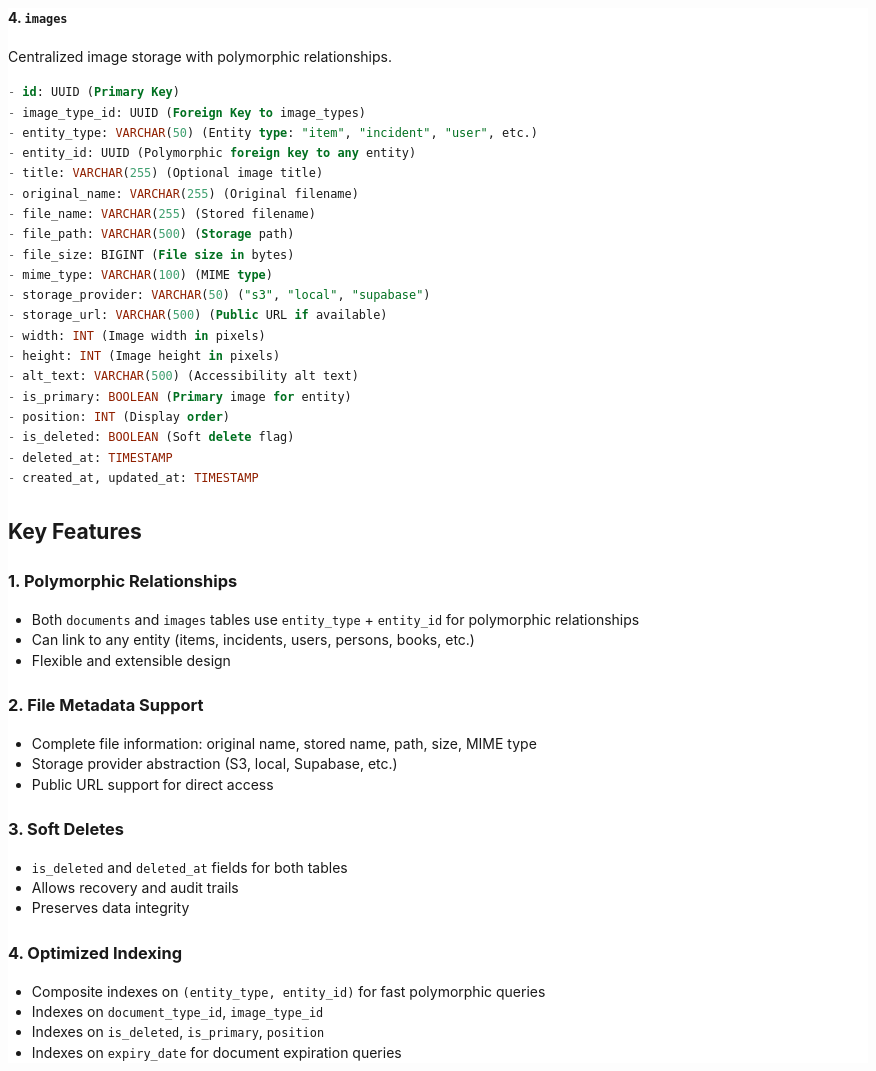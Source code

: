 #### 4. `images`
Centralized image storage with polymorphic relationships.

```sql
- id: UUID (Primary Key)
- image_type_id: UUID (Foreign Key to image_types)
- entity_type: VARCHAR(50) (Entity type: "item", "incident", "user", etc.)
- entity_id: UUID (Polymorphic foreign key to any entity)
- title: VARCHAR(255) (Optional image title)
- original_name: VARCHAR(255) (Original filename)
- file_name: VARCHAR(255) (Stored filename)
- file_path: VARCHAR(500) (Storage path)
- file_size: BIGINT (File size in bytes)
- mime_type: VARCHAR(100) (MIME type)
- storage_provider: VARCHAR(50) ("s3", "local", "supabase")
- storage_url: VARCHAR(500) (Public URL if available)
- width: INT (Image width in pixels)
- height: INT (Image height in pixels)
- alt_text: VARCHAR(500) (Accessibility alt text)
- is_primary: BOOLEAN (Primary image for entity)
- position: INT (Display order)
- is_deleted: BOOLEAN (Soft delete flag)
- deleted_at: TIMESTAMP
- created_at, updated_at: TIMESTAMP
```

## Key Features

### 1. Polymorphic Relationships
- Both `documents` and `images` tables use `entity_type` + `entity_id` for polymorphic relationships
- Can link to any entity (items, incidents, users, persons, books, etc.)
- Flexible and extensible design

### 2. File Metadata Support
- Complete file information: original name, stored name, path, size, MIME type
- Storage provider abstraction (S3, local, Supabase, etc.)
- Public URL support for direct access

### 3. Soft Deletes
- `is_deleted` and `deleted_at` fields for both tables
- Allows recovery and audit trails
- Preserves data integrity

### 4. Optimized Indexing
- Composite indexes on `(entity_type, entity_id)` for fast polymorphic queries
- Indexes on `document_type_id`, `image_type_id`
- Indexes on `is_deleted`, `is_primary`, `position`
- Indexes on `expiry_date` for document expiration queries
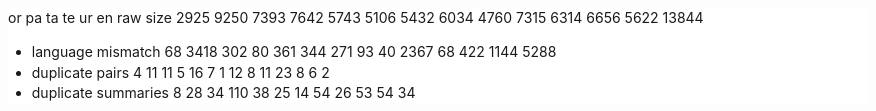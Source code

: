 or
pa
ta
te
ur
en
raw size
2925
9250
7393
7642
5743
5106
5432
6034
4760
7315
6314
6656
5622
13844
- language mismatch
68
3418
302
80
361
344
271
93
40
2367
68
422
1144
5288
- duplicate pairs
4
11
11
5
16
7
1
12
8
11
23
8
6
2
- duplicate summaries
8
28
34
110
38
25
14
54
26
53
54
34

------------------------------------------------------------

The problem
Without the pictures, retype all of the data above exactly.

Result for this exercise
Source code

: #### 4. `images`
Centralized image storage with polymorphic relationships.

```sql
- id: UUID (Primary Key)
- image_type_id: UUID (Foreign Key to image_types)
- entity_type: VARCHAR(50) (Entity type: "item", "incident", "user", etc.)
- entity_id: UUID (Polymorphic foreign key to any entity)
- title: VARCHAR(255) (Optional image title)
- original_name: VARCHAR(255) (Original filename)
- file_name: VARCHAR(255) (Stored filename)
- file_path: VARCHAR(500) (Storage path)
- file_size: BIGINT (File size in bytes)
- mime_type: VARCHAR(100) (MIME type)
- storage_provider: VARCHAR(50) ("s3", "local", "supabase")
- storage_url: VARCHAR(500) (Public URL if available)
- width: INT (Image width in pixels)
- height: INT (Image height in pixels)
- alt_text: VARCHAR(500) (Accessibility alt text)
- is_primary: BOOLEAN (Primary image for entity)
- position: INT (Display order)
- is_deleted: BOOLEAN (Soft delete flag)
- deleted_at: TIMESTAMP
- created_at, updated_at: TIMESTAMP
```

## Key Features

### 1. Polymorphic Relationships
- Both `documents` and `images` tables use `entity_type` + `entity_id` for polymorphic relationships
- Can link to any entity (items, incidents, users, persons, books, etc.)
- Flexible and extensible design

### 2. File Metadata Support
- Complete file information: original name, stored name, path, size, MIME type
- Storage provider abstraction (S3, local, Supabase, etc.)
- Public URL support for direct access

### 3. Soft Deletes
- `is_deleted` and `deleted_at` fields for both tables
- Allows recovery and audit trails
- Preserves data integrity

### 4. Optimized Indexing
- Composite indexes on `(entity_type, entity_id)` for fast polymorphic queries
- Indexes on `document_type_id`, `image_type_id`
- Indexes on `is_deleted`, `is_primary`, `position`
- Indexes on `expiry_date` for document expiration queries
Source code

: or
pa
ta
te
ur
en
raw size
2925
9250
7393
7642
5743
5106
5432
6034
4760
7315
6314
6656
5622
13844
- language mismatch
68
3418
302
80
361
344
271
93
40
2367
68
422
1144
5288
- duplicate pairs
4
11
11
5
16
7
1
12
8
11
23
8
6
2
- duplicate summaries
8
28
34
110
38
25
14
54
26
53
54
34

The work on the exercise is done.